Available data:
◆ ◆ ◆ ◆ ◆
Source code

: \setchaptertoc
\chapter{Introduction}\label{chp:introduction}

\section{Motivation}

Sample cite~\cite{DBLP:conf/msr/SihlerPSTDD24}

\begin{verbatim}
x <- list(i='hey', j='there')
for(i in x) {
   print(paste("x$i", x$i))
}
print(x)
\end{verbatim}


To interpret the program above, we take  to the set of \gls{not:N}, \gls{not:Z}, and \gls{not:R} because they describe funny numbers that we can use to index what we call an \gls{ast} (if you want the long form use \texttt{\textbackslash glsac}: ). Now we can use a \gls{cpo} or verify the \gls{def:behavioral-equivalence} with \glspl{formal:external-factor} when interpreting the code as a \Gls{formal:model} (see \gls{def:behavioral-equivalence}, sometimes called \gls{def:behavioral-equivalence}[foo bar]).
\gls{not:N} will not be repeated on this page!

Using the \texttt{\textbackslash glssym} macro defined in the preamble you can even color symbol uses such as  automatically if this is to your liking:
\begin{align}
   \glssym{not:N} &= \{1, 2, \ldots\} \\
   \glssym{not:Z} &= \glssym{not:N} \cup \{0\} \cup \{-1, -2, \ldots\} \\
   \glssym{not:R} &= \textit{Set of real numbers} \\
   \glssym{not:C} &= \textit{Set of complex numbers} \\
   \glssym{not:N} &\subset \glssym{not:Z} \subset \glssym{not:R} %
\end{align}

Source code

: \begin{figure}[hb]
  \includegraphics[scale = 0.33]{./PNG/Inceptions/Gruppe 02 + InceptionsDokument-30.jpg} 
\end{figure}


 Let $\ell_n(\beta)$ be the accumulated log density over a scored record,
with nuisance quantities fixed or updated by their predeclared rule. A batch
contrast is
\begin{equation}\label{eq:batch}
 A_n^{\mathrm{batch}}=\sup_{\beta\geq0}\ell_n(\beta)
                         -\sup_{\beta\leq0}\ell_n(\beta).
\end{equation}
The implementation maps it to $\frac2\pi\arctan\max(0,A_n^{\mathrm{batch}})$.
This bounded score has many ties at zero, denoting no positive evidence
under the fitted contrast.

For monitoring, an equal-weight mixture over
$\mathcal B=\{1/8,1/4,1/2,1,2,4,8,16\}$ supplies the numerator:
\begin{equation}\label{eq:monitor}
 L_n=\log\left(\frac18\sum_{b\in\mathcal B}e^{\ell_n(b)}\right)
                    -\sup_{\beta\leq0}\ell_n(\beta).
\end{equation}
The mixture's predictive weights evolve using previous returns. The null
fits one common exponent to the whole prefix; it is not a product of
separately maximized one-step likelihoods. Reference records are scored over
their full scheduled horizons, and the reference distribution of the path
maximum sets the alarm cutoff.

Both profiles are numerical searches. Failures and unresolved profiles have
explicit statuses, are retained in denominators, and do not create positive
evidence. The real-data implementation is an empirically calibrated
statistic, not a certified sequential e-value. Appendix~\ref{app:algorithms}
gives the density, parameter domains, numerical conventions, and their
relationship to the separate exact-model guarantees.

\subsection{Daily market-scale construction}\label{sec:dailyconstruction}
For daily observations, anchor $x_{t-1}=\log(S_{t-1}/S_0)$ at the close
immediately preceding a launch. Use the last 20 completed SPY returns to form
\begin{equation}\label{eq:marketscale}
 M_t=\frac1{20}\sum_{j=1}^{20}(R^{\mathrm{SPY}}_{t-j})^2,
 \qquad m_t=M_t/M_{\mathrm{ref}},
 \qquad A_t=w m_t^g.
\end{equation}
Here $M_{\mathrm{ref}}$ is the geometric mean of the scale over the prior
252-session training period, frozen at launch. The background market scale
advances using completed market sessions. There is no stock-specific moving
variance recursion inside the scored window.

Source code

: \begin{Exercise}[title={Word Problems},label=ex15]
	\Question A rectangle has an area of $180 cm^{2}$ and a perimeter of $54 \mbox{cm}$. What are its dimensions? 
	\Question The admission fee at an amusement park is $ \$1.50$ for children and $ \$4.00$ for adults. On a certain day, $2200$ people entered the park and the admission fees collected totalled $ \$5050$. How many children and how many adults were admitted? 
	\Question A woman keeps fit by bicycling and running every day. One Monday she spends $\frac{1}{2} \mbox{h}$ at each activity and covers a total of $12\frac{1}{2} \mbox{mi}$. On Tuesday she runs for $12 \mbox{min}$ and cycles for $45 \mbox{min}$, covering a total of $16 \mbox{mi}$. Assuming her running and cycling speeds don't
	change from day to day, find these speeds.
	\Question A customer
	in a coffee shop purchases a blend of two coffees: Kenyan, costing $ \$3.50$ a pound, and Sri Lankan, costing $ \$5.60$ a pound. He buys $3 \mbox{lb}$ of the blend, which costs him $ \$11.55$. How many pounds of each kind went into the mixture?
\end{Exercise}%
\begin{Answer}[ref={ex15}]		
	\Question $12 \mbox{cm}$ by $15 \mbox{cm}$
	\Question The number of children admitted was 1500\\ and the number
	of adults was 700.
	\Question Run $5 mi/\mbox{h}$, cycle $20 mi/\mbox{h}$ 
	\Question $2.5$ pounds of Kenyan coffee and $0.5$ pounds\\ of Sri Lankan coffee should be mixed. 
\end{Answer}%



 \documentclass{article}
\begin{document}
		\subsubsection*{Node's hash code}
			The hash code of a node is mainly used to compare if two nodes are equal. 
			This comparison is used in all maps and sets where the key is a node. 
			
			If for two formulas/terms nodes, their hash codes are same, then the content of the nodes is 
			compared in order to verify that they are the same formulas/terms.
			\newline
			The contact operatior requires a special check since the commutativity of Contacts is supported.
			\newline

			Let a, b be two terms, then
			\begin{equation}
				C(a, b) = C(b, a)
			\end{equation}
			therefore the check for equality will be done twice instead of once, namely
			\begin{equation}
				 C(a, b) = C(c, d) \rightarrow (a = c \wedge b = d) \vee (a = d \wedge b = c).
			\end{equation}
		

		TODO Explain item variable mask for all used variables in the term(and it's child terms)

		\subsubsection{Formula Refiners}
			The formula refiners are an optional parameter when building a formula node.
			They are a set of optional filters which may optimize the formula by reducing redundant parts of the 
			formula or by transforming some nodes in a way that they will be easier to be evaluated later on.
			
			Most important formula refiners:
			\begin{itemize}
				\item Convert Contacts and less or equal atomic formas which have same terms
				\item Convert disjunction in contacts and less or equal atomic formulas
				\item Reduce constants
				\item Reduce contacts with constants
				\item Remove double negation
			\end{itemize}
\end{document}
◆ ◆ ◆ ◆ ◆
Using the data above, return every line that contains the string "model".

Worked solution:
To interpret the program above, we take  to the set of \gls{not:N}, \gls{not:Z}, and \gls{not:R} because they describe funny numbers that we can use to index what we call an \gls{ast} (if you want the long form use \texttt{\textbackslash glsac}: ). Now we can use a \gls{cpo} or verify the \gls{def:behavioral-equivalence} with \glspl{formal:external-factor} when interpreting the code as a \Gls{formal:model} (see \gls{def:behavioral-equivalence}, sometimes called \gls{def:behavioral-equivalence}[foo bar]).
relationship to the separate exact-model guarantees.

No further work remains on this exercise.